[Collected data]

◇ ◇ ◇ ◇

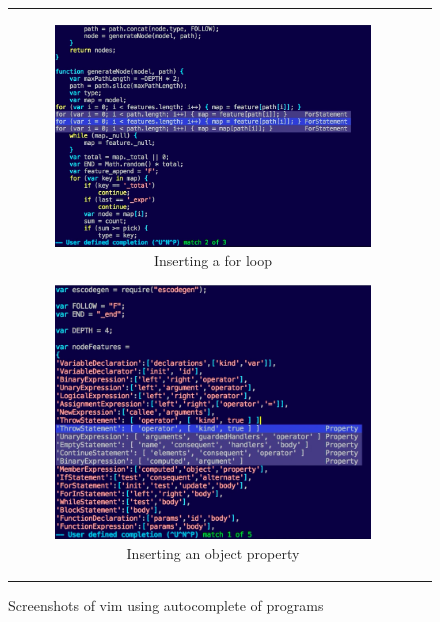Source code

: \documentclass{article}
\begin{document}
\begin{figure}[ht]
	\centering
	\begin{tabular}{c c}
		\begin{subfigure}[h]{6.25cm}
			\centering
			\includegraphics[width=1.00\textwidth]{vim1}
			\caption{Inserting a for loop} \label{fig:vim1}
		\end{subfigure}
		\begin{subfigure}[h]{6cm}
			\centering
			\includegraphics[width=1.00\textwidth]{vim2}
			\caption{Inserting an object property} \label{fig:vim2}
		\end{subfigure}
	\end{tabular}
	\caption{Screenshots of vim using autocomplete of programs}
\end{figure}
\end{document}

◇ ◇ ◇ ◇

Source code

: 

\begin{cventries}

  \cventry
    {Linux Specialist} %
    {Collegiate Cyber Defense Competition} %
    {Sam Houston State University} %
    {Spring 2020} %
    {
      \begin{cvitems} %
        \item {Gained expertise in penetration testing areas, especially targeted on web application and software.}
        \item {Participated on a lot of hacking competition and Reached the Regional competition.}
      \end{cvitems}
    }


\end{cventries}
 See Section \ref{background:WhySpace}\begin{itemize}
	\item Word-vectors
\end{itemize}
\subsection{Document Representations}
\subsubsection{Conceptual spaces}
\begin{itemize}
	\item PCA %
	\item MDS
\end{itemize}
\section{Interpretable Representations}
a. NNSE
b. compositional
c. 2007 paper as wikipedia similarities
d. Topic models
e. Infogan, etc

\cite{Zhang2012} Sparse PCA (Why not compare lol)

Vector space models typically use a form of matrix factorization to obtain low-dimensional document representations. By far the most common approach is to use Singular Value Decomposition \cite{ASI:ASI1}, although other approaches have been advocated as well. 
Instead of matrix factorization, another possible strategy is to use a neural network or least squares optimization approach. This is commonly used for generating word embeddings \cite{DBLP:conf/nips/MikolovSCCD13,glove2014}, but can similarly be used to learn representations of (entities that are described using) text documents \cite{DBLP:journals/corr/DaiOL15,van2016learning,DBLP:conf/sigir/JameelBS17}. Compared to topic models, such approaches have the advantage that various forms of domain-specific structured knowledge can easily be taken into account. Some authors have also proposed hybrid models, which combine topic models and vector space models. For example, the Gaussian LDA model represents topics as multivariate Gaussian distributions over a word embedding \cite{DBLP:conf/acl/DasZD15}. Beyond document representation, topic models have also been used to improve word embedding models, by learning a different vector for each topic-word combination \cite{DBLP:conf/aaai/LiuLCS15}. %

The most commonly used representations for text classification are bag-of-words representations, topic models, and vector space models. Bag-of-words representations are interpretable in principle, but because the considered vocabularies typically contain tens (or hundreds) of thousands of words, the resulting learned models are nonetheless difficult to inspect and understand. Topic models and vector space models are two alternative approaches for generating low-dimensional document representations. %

◇ ◇ ◇ ◇

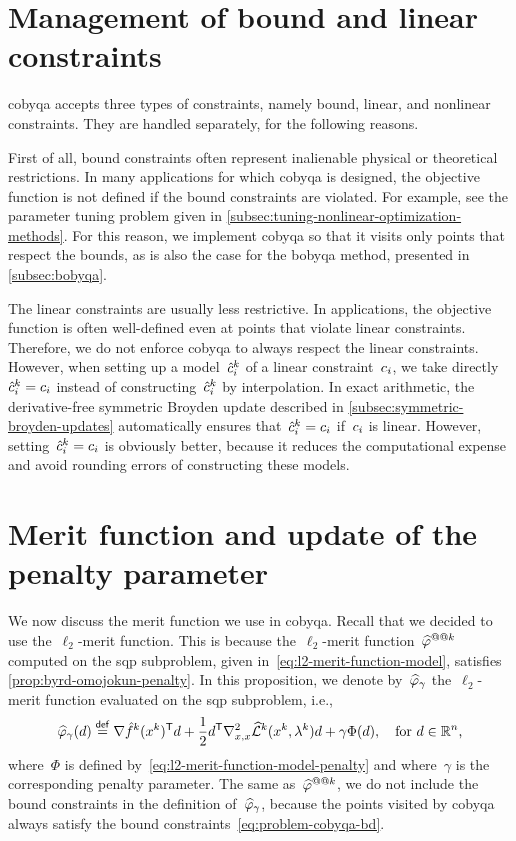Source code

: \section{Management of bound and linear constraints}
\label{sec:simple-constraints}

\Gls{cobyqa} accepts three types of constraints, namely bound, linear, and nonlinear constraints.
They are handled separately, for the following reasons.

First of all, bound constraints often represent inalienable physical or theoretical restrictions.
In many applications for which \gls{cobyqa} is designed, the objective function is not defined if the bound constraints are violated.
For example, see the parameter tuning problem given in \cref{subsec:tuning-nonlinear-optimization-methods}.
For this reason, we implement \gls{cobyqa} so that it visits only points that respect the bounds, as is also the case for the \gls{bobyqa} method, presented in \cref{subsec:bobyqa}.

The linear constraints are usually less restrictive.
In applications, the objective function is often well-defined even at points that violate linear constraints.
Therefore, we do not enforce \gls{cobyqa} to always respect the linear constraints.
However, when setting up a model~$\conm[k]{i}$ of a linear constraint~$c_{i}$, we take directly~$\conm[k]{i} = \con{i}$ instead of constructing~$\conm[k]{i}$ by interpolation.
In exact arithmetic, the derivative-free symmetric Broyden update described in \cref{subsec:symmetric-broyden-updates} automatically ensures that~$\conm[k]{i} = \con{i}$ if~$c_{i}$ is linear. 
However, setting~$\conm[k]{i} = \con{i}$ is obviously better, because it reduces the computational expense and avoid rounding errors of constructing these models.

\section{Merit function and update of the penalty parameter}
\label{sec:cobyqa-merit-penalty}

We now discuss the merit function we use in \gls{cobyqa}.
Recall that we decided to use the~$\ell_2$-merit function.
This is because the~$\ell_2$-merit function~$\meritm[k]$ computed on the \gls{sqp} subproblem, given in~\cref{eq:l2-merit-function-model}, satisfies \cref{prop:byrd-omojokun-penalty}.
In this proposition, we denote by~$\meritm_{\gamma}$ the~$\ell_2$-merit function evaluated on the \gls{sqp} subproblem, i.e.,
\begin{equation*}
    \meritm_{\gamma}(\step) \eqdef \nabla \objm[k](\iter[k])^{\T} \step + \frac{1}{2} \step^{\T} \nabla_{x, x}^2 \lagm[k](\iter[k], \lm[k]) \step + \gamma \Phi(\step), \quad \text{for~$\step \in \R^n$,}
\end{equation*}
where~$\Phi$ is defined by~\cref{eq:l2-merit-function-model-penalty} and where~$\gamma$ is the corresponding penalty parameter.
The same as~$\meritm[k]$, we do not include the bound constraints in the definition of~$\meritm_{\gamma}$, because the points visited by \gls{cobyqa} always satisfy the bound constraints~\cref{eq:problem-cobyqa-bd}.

◇ ◇ ◇ ◇

Pull out each line of the records holding the string "function".

In many applications for which \gls{cobyqa} is designed, the objective function is not defined if the bound constraints are violated.
In applications, the objective function is often well-defined even at points that violate linear constraints.
\section{Merit function and update of the penalty parameter}
We now discuss the merit function we use in \gls{cobyqa}.
Recall that we decided to use the~$\ell_2$-merit function.
This is because the~$\ell_2$-merit function~$\meritm[k]$ computed on the \gls{sqp} subproblem, given in~\cref{eq:l2-merit-function-model}, satisfies \cref{prop:byrd-omojokun-penalty}.
In this proposition, we denote by~$\meritm_{\gamma}$ the~$\ell_2$-merit function evaluated on the \gls{sqp} subproblem, i.e.,
where~$\Phi$ is defined by~\cref{eq:l2-merit-function-model-penalty} and where~$\gamma$ is the corresponding penalty parameter.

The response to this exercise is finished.